"""

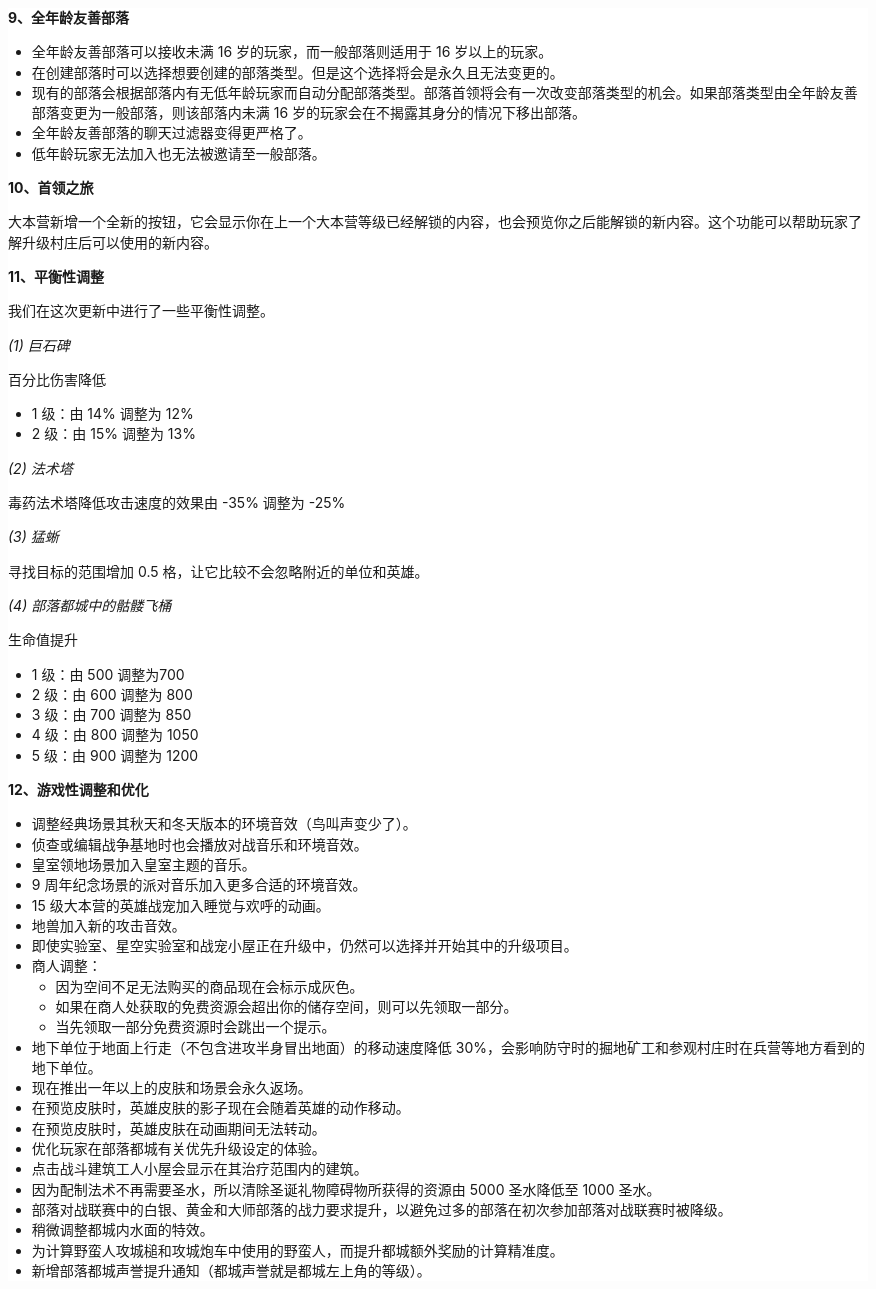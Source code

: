 **9、全年龄友善部落**

- 全年龄友善部落可以接收未满 16 岁的玩家，而一般部落则适用于 16 岁以上的玩家。
- 在创建部落时可以选择想要创建的部落类型。但是这个选择将会是永久且无法变更的。
- 现有的部落会根据部落内有无低年龄玩家而自动分配部落类型。部落首领将会有一次改变部落类型的机会。如果部落类型由全年龄友善部落变更为一般部落，则该部落内未满 16 岁的玩家会在不揭露其身分的情况下移出部落。
- 全年龄友善部落的聊天过滤器变得更严格了。
- 低年龄玩家无法加入也无法被邀请至一般部落。

**10、首领之旅**

大本营新增一个全新的按钮，它会显示你在上一个大本营等级已经解锁的内容，也会预览你之后能解锁的新内容。这个功能可以帮助玩家了解升级村庄后可以使用的新内容。

**11、平衡性调整**

我们在这次更新中进行了一些平衡性调整。

*(1) 巨石碑*

百分比伤害降低

- 1 级：由 14% 调整为 12%
- 2 级：由 15% 调整为 13%

*(2) 法术塔*

毒药法术塔降低攻击速度的效果由 -35% 调整为 -25%

*(3) 猛蜥*

寻找目标的范围增加 0.5 格，让它比较不会忽略附近的单位和英雄。

*(4) 部落都城中的骷髅飞桶*

生命值提升

- 1 级：由 500 调整为700
- 2 级：由 600 调整为 800
- 3 级：由 700 调整为 850
- 4 级：由 800 调整为 1050
- 5 级：由 900 调整为 1200

**12、游戏性调整和优化**

- 调整经典场景其秋天和冬天版本的环境音效（鸟叫声变少了）。
- 侦查或编辑战争基地时也会播放对战音乐和环境音效。
- 皇室领地场景加入皇室主题的音乐。
- 9 周年纪念场景的派对音乐加入更多合适的环境音效。
- 15 级大本营的英雄战宠加入睡觉与欢呼的动画。
- 地兽加入新的攻击音效。
- 即使实验室、星空实验室和战宠小屋正在升级中，仍然可以选择并开始其中的升级项目。
- 商人调整：
    - 因为空间不足无法购买的商品现在会标示成灰色。
    - 如果在商人处获取的免费资源会超出你的储存空间，则可以先领取一部分。
    - 当先领取一部分免费资源时会跳出一个提示。
- 地下单位于地面上行走（不包含进攻半身冒出地面）的移动速度降低 30%，会影响防守时的掘地矿工和参观村庄时在兵营等地方看到的地下单位。
- 现在推出一年以上的皮肤和场景会永久返场。
- 在预览皮肤时，英雄皮肤的影子现在会随着英雄的动作移动。
- 在预览皮肤时，英雄皮肤在动画期间无法转动。
- 优化玩家在部落都城有关优先升级设定的体验。
- 点击战斗建筑工人小屋会显示在其治疗范围内的建筑。
- 因为配制法术不再需要圣水，所以清除圣诞礼物障碍物所获得的资源由 5000 圣水降低至 1000 圣水。
- 部落对战联赛中的白银、黄金和大师部落的战力要求提升，以避免过多的部落在初次参加部落对战联赛时被降级。
- 稍微调整都城内水面的特效。
- 为计算野蛮人攻城槌和攻城炮车中使用的野蛮人，而提升都城额外奖励的计算精准度。
- 新增部落都城声誉提升通知（都城声誉就是都城左上角的等级）。
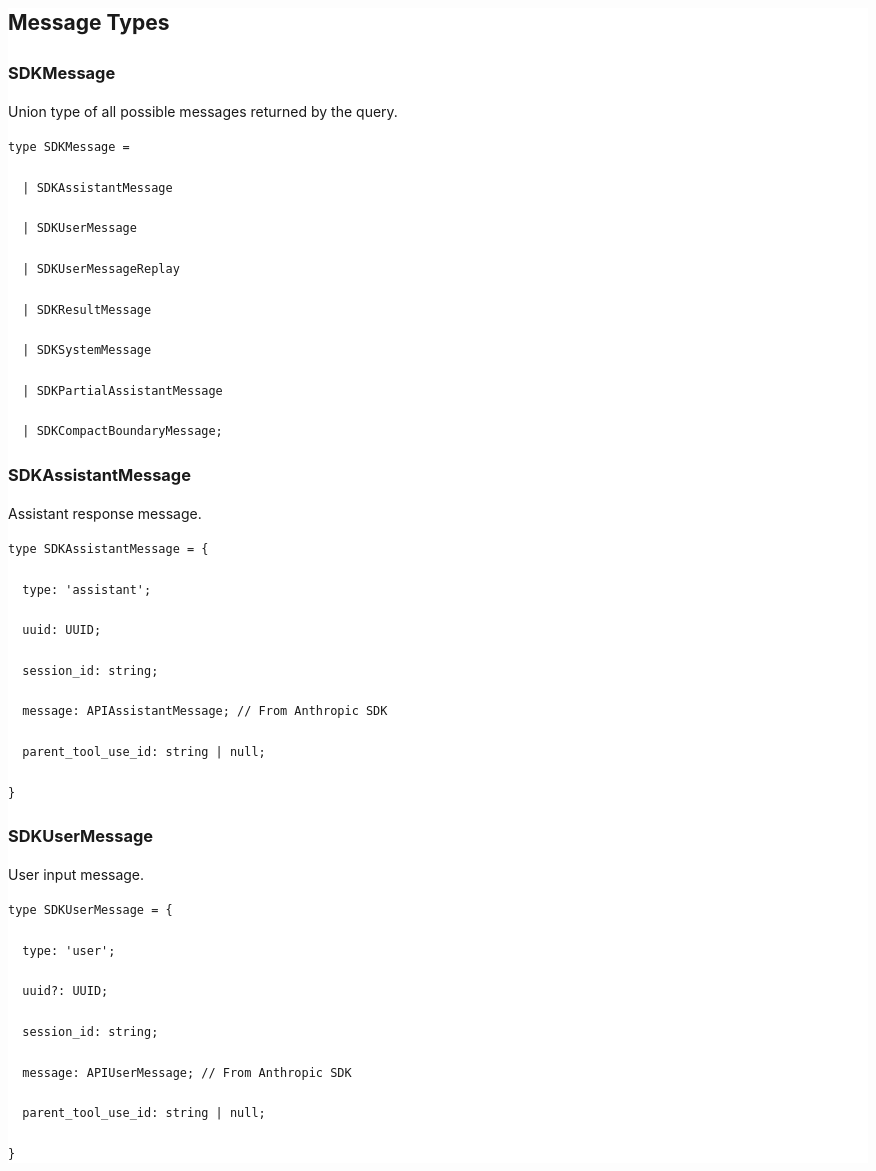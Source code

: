 ## Message Types

### SDKMessage

Union type of all possible messages returned by the query.

```
type SDKMessage = 

  | SDKAssistantMessage

  | SDKUserMessage

  | SDKUserMessageReplay

  | SDKResultMessage

  | SDKSystemMessage

  | SDKPartialAssistantMessage

  | SDKCompactBoundaryMessage;
```

### SDKAssistantMessage

Assistant response message.

```
type SDKAssistantMessage = {

  type: 'assistant';

  uuid: UUID;

  session_id: string;

  message: APIAssistantMessage; // From Anthropic SDK

  parent_tool_use_id: string | null;

}
```

### SDKUserMessage

User input message.

```
type SDKUserMessage = {

  type: 'user';

  uuid?: UUID;

  session_id: string;

  message: APIUserMessage; // From Anthropic SDK

  parent_tool_use_id: string | null;

}
```
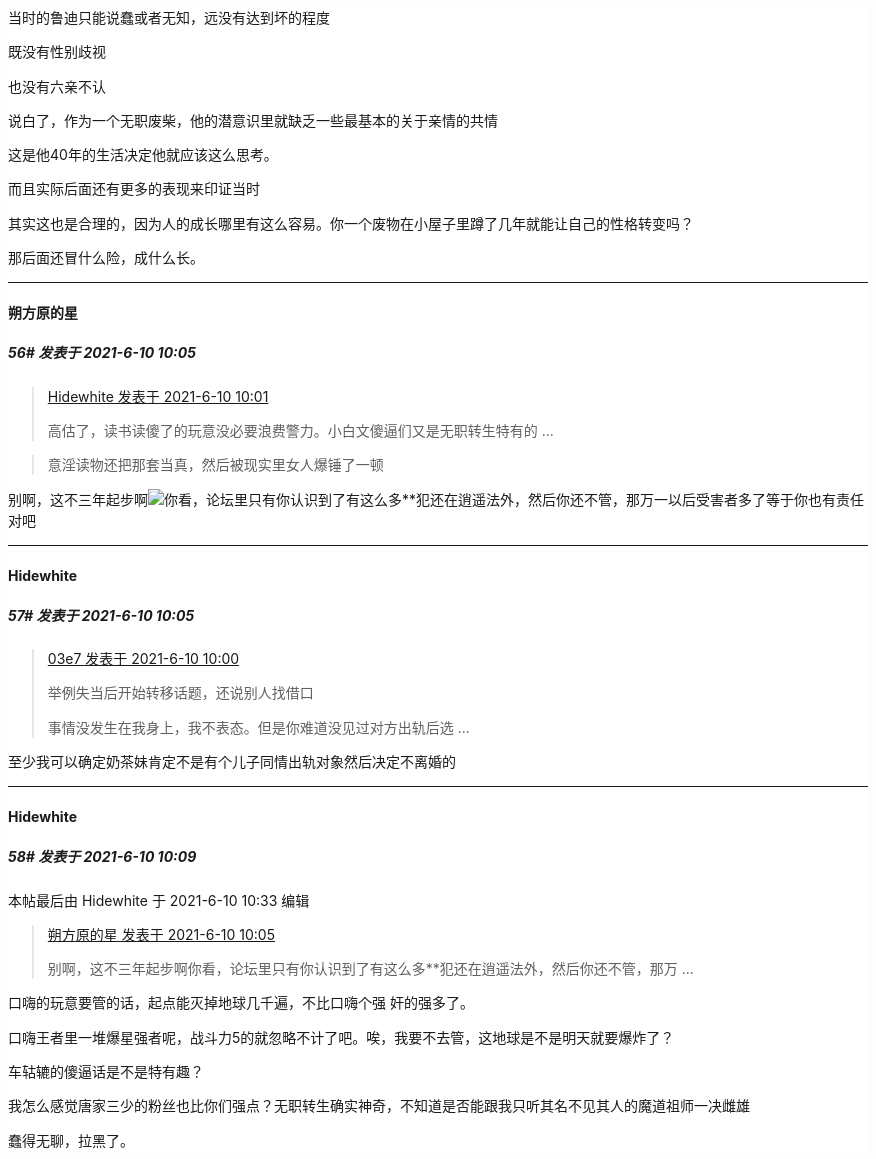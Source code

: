 当时的鲁迪只能说蠢或者无知，远没有达到坏的程度

既没有性别歧视

也没有六亲不认

说白了，作为一个无职废柴，他的潜意识里就缺乏一些最基本的关于亲情的共情

这是他40年的生活决定他就应该这么思考。

而且实际后面还有更多的表现来印证当时

其实这也是合理的，因为人的成长哪里有这么容易。你一个废物在小屋子里蹲了几年就能让自己的性格转变吗？

那后面还冒什么险，成什么长。

*****

####  朔方原的星  
##### 56#       发表于 2021-6-10 10:05

<blockquote><a href="httphttps://bbs.saraba1st.com/2b/forum.php?mod=redirect&amp;goto=findpost&amp;pid=51540931&amp;ptid=2008946" target="_blank">Hidewhite 发表于 2021-6-10 10:01</a>

高估了，读书读傻了的玩意没必要浪费警力。小白文傻逼们又是无职转生特有的 ...</blockquote><blockquote>意淫读物还把那套当真，然后被现实里女人爆锤了一顿</blockquote>别啊，这不三年起步啊<img src="https://static.saraba1st.com/image/smiley/face2017/067.png" referrerpolicy="no-referrer">你看，论坛里只有你认识到了有这么多**犯还在逍遥法外，然后你还不管，那万一以后受害者多了等于你也有责任对吧

*****

####  Hidewhite  
##### 57#       发表于 2021-6-10 10:05

<blockquote><a href="httphttps://bbs.saraba1st.com/2b/forum.php?mod=redirect&amp;goto=findpost&amp;pid=51540925&amp;ptid=2008946" target="_blank">03e7 发表于 2021-6-10 10:00</a>

举例失当后开始转移话题，还说别人找借口

事情没发生在我身上，我不表态。但是你难道没见过对方出轨后选 ...</blockquote>
至少我可以确定奶茶妹肯定不是有个儿子同情出轨对象然后决定不离婚的

*****

####  Hidewhite  
##### 58#       发表于 2021-6-10 10:09

 本帖最后由 Hidewhite 于 2021-6-10 10:33 编辑 
<blockquote><a href="httphttps://bbs.saraba1st.com/2b/forum.php?mod=redirect&amp;goto=findpost&amp;pid=51540976&amp;ptid=2008946" target="_blank">朔方原的星 发表于 2021-6-10 10:05</a>

别啊，这不三年起步啊你看，论坛里只有你认识到了有这么多**犯还在逍遥法外，然后你还不管，那万 ...</blockquote>
口嗨的玩意要管的话，起点能灭掉地球几千遍，不比口嗨个强 奸的强多了。 

口嗨王者里一堆爆星强者呢，战斗力5的就忽略不计了吧。唉，我要不去管，这地球是不是明天就要爆炸了？

车轱辘的傻逼话是不是特有趣？

我怎么感觉唐家三少的粉丝也比你们强点？无职转生确实神奇，不知道是否能跟我只听其名不见其人的魔道祖师一决雌雄

蠢得无聊，拉黑了。
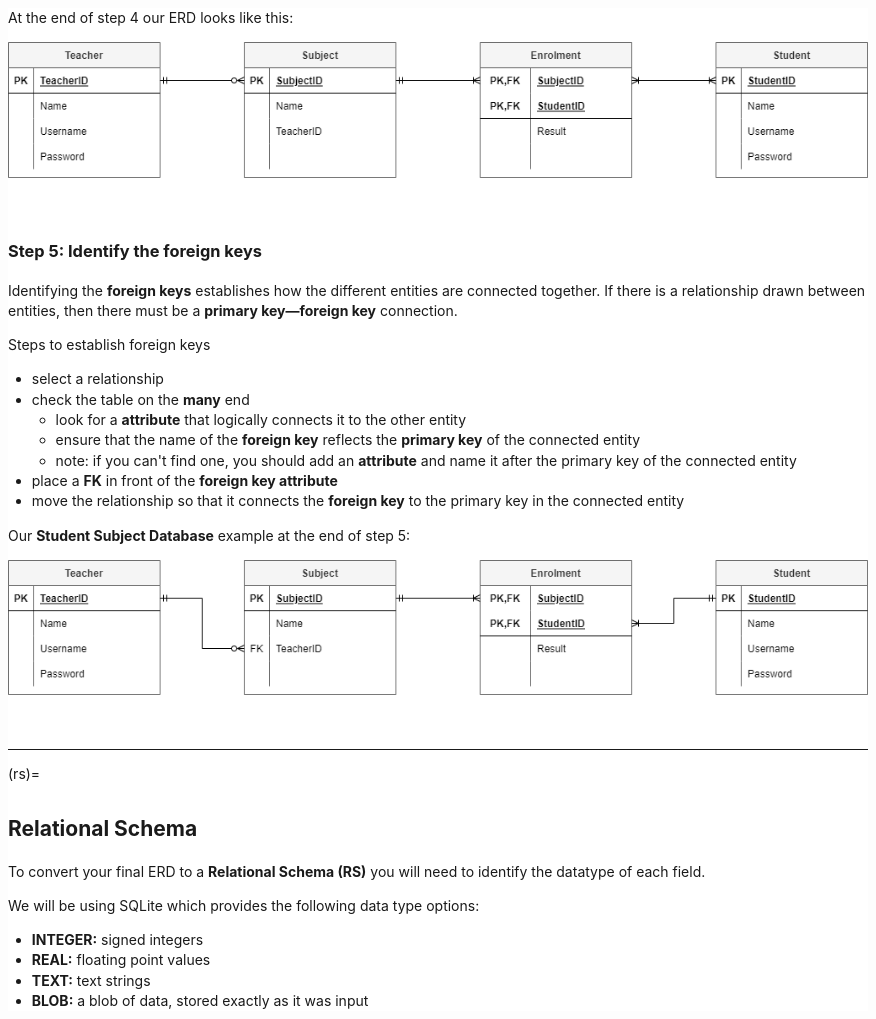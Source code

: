 At the end of step 4 our ERD looks like this:

![ERD Step 4](./assets/11/erd_step_4.png)<p>&nbsp;</p>

### Step 5: Identify the foreign keys

Identifying the **foreign keys** establishes how the different entities are connected together. If there is a relationship drawn between entities, then there must be a **primary key&mdash;foreign key** connection.

Steps to establish foreign keys

- select a relationship
- check the table on the **many** end
  - look for a **attribute** that logically connects it to the other entity
  - ensure that the name of the **foreign key** reflects the **primary key** of the connected entity
  - note: if you can't find one, you should add an **attribute** and name it after the primary key of the connected entity
- place a **FK** in front of the **foreign key attribute**
- move the relationship so that it connects the **foreign key** to the primary key in the connected entity

Our **Student Subject Database** example at the end of step 5:

![ERD Step 5](./assets/11/erd_step_5.png)<p>&nbsp;</p>

---

(rs)=
## Relational Schema

To convert your final ERD to a **Relational Schema (RS)** you will need to identify the datatype of each field.

We will be using SQLite which provides the following data type options:

- **INTEGER:** signed integers
- **REAL:** floating point values
- **TEXT:** text strings
- **BLOB:** a blob of data, stored exactly as it was input
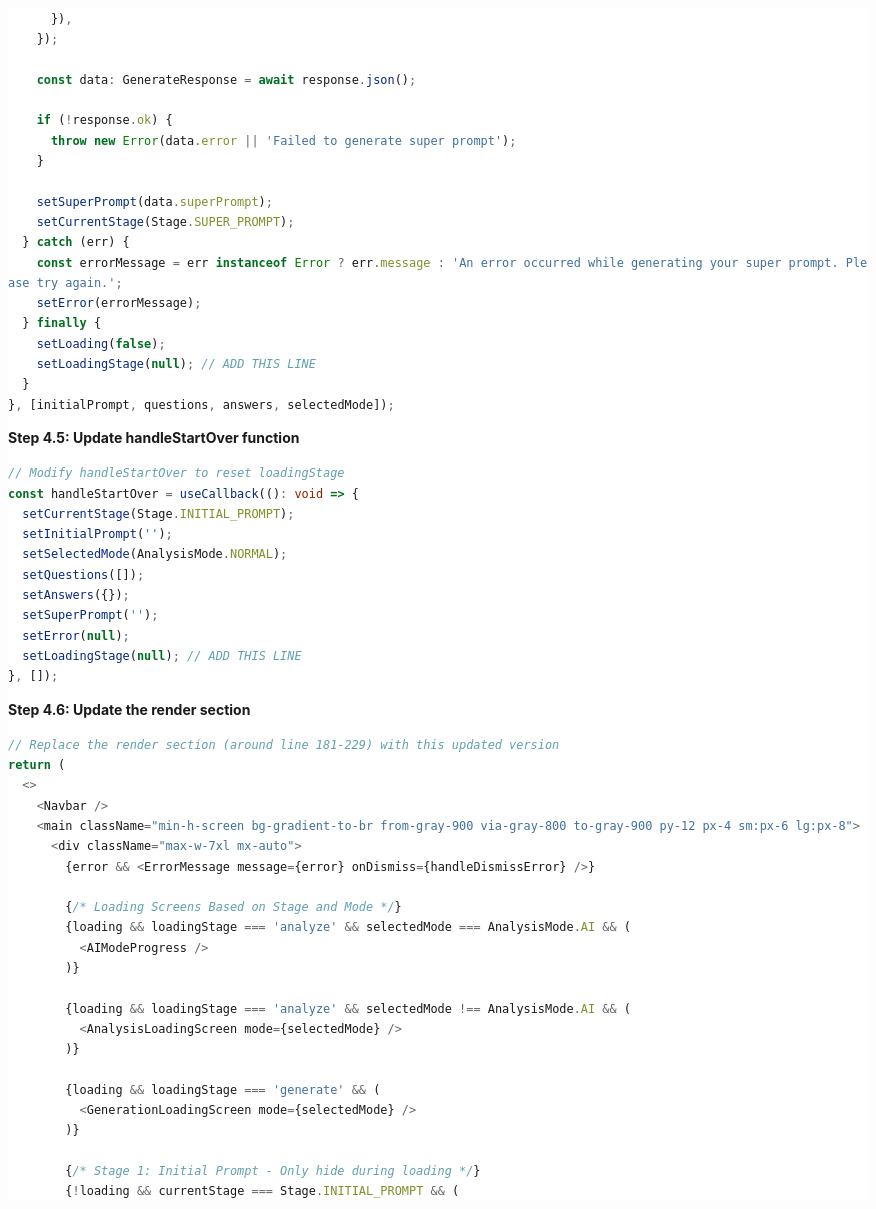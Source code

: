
 ```typescript
      }),
    });

    const data: GenerateResponse = await response.json();

    if (!response.ok) {
      throw new Error(data.error || 'Failed to generate super prompt');
    }

    setSuperPrompt(data.superPrompt);
    setCurrentStage(Stage.SUPER_PROMPT);
  } catch (err) {
    const errorMessage = err instanceof Error ? err.message : 'An error occurred while generating your super prompt. Please try again.';
    setError(errorMessage);
  } finally {
    setLoading(false);
    setLoadingStage(null); // ADD THIS LINE
  }
}, [initialPrompt, questions, answers, selectedMode]);
```

**Step 4.5: Update handleStartOver function**

```typescript
// Modify handleStartOver to reset loadingStage
const handleStartOver = useCallback((): void => {
  setCurrentStage(Stage.INITIAL_PROMPT);
  setInitialPrompt('');
  setSelectedMode(AnalysisMode.NORMAL);
  setQuestions([]);
  setAnswers({});
  setSuperPrompt('');
  setError(null);
  setLoadingStage(null); // ADD THIS LINE
}, []);
```

**Step 4.6: Update the render section**

```typescript
// Replace the render section (around line 181-229) with this updated version
return (
  <>
    <Navbar />
    <main className="min-h-screen bg-gradient-to-br from-gray-900 via-gray-800 to-gray-900 py-12 px-4 sm:px-6 lg:px-8">
      <div className="max-w-7xl mx-auto">
        {error && <ErrorMessage message={error} onDismiss={handleDismissError} />}
        
        {/* Loading Screens Based on Stage and Mode */}
        {loading && loadingStage === 'analyze' && selectedMode === AnalysisMode.AI && (
          <AIModeProgress />
        )}
        
        {loading && loadingStage === 'analyze' && selectedMode !== AnalysisMode.AI && (
          <AnalysisLoadingScreen mode={selectedMode} />
        )}
        
        {loading && loadingStage === 'generate' && (
          <GenerationLoadingScreen mode={selectedMode} />
        )}
        
        {/* Stage 1: Initial Prompt - Only hide during loading */}
        {!loading && currentStage === Stage.INITIAL_PROMPT && (
```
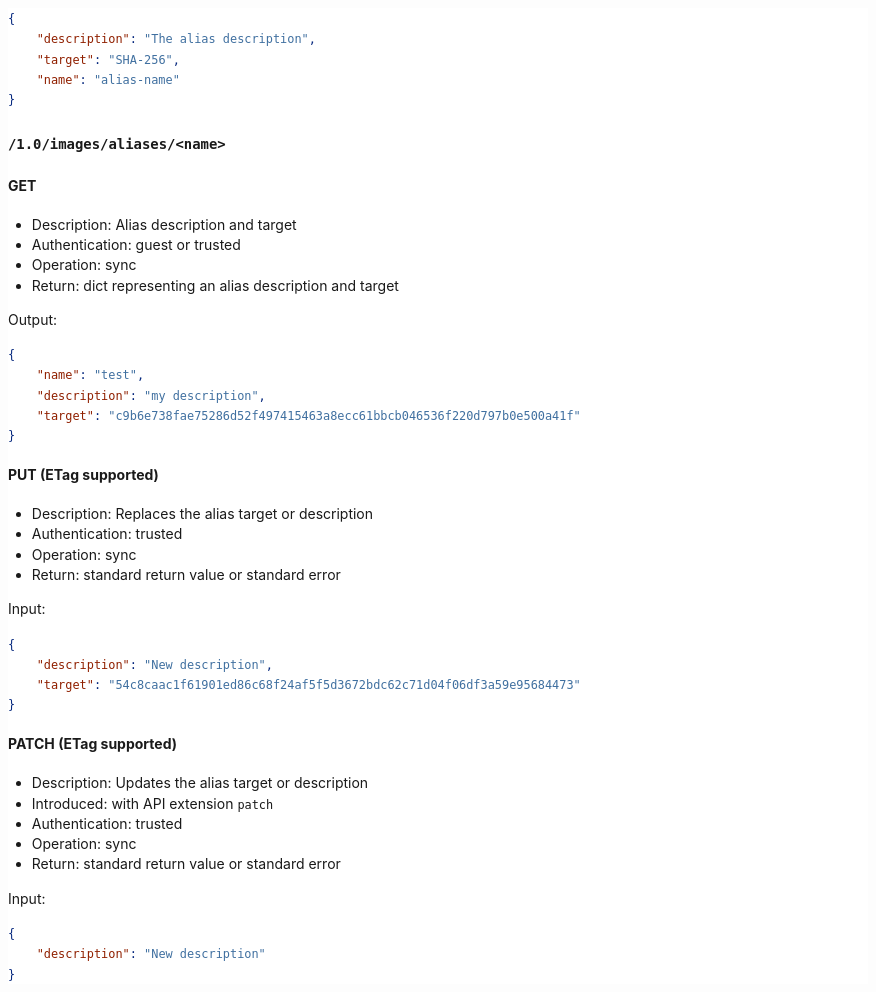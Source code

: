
 ```json
{
    "description": "The alias description",
    "target": "SHA-256",
    "name": "alias-name"
}
```

### `/1.0/images/aliases/<name>`
#### GET
 * Description: Alias description and target
 * Authentication: guest or trusted
 * Operation: sync
 * Return: dict representing an alias description and target

Output:

```json
{
    "name": "test",
    "description": "my description",
    "target": "c9b6e738fae75286d52f497415463a8ecc61bbcb046536f220d797b0e500a41f"
}
```

#### PUT (ETag supported)
 * Description: Replaces the alias target or description
 * Authentication: trusted
 * Operation: sync
 * Return: standard return value or standard error

Input:

```json
{
    "description": "New description",
    "target": "54c8caac1f61901ed86c68f24af5f5d3672bdc62c71d04f06df3a59e95684473"
}
```

#### PATCH (ETag supported)
 * Description: Updates the alias target or description
 * Introduced: with API extension `patch`
 * Authentication: trusted
 * Operation: sync
 * Return: standard return value or standard error

Input:

```json
{
    "description": "New description"
}
```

"""

## ASSIGNED TASK
Copy out, in full, each line above that has the word "犯还在逍遥法外" in it.

## ANSWER SECTION
高估了，读书读傻了的玩意没必要浪费警力。小白文傻逼们又是无职转生特有的 ...</blockquote><blockquote>意淫读物还把那套当真，然后被现实里女人爆锤了一顿</blockquote>别啊，这不三年起步啊<img src="https://static.saraba1st.com/image/smiley/face2017/067.png" referrerpolicy="no-referrer">你看，论坛里只有你认识到了有这么多**犯还在逍遥法外，然后你还不管，那万一以后受害者多了等于你也有责任对吧
别啊，这不三年起步啊你看，论坛里只有你认识到了有这么多**犯还在逍遥法外，然后你还不管，那万 ...</blockquote>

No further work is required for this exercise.